I want someone who knows exactly how he/she feels about things and is consistent. If you identify with this statement you should consider the possibility that you might be a “time cage”, or “ivory tower” lover. No one, except for the most rigid of people, expects to be certain of everything, or locked into a set of feelings. People grown and change, unless there’re to frightened to.
Change makes me nervous. Here again, if a statement that might signal an “ivory tower” lover. Of course, change makes us all a bit nervous, but the issue is whether you attempt to stifle the change, or if you accept your nervousness and see where the change takes you.
I’m looking for a hassle-free relationship. No one is looking for a relationship that’s riddled by problems, but if you honestly want a relationship that’s problem-free, chances are you’re a “never-care-too-much” lover. It’s only when you don’t really care, that problems don’t present themselves.
If someone loves me he/she won’t care about how I look. By now you recognize this statement as the signal of a “take-me-as-I-am” lover. The way you look is important, and it should be as important to you as it is to potential lovers. Statements like this one are part of an obstacle course that will keep you out of an intensely romantic relationship.
I need a lover who understands that my work comes first. Why set up a list of priorities, and, if you do, why expect anyone who loves you to accept second place with a smile? If you’re a “work-aholic” lover, you may do such things to keep distance.

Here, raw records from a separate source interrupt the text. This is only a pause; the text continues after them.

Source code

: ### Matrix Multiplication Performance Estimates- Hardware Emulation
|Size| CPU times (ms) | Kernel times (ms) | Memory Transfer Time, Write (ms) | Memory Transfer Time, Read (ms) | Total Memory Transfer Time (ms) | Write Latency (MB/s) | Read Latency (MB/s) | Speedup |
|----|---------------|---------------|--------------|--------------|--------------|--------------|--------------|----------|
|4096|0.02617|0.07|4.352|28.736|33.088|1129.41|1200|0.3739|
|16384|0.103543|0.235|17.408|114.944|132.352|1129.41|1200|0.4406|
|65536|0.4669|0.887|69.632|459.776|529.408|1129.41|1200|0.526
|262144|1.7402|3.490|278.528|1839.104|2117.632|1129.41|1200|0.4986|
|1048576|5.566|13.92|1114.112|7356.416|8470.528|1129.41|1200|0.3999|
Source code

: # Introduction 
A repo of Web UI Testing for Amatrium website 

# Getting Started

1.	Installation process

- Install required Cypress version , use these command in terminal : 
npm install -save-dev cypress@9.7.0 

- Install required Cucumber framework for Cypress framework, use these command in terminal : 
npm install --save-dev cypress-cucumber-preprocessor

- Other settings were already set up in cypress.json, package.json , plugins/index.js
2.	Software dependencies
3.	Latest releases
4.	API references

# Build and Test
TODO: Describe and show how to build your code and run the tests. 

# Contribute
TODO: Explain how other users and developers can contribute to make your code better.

As soon as one thing goes wrong, everything falls apart. A “beat-your-partner-to-the-punch” lover is likely to believe this statement. Someone who’s not terrified of everything disappearing is more likely to believe that “as soon as one thing goes wrong, you have to work at fixing it.”
All relationships get boring after the newness wears off. This kind of statement is commonly heard among “thrill-of-the-hunt” lovers. New relationships are, indeed, exciting. But there’s new-relationship excitement and old-relationship excitement, and it’s important to learn about the latter. Otherwise, by definition, you’ll never be able to find an enduring, exciting relationship.
There’s no such thing as an enduring, intense romantic relationship. If you make this statement you probably have all sorts of arguments to back it up. Whatever your arsenal of proof may be, I know that you’re wrong. If you’ve taken the trouble to construct your evidence into a good, cogent argument, you’re probably leaning toward being a “love-is-trivial” lover.
As soon as someone knows you care, they take off. The logical conclusion of this statement, made most frequently by “never-care-too-much” lover, is, “So don’t let them know you are.” That’s a good formula for a lonely life. Consider the tragedy of two people who love each other spending their life together by never really expressing their loving feelings. It’s easy to get caught in a cat-and-mouse game with regard to expressing feelings: if he/she tells me first, I’ll tell him/her. That sort of contest most often ends with everyone feeling cheated.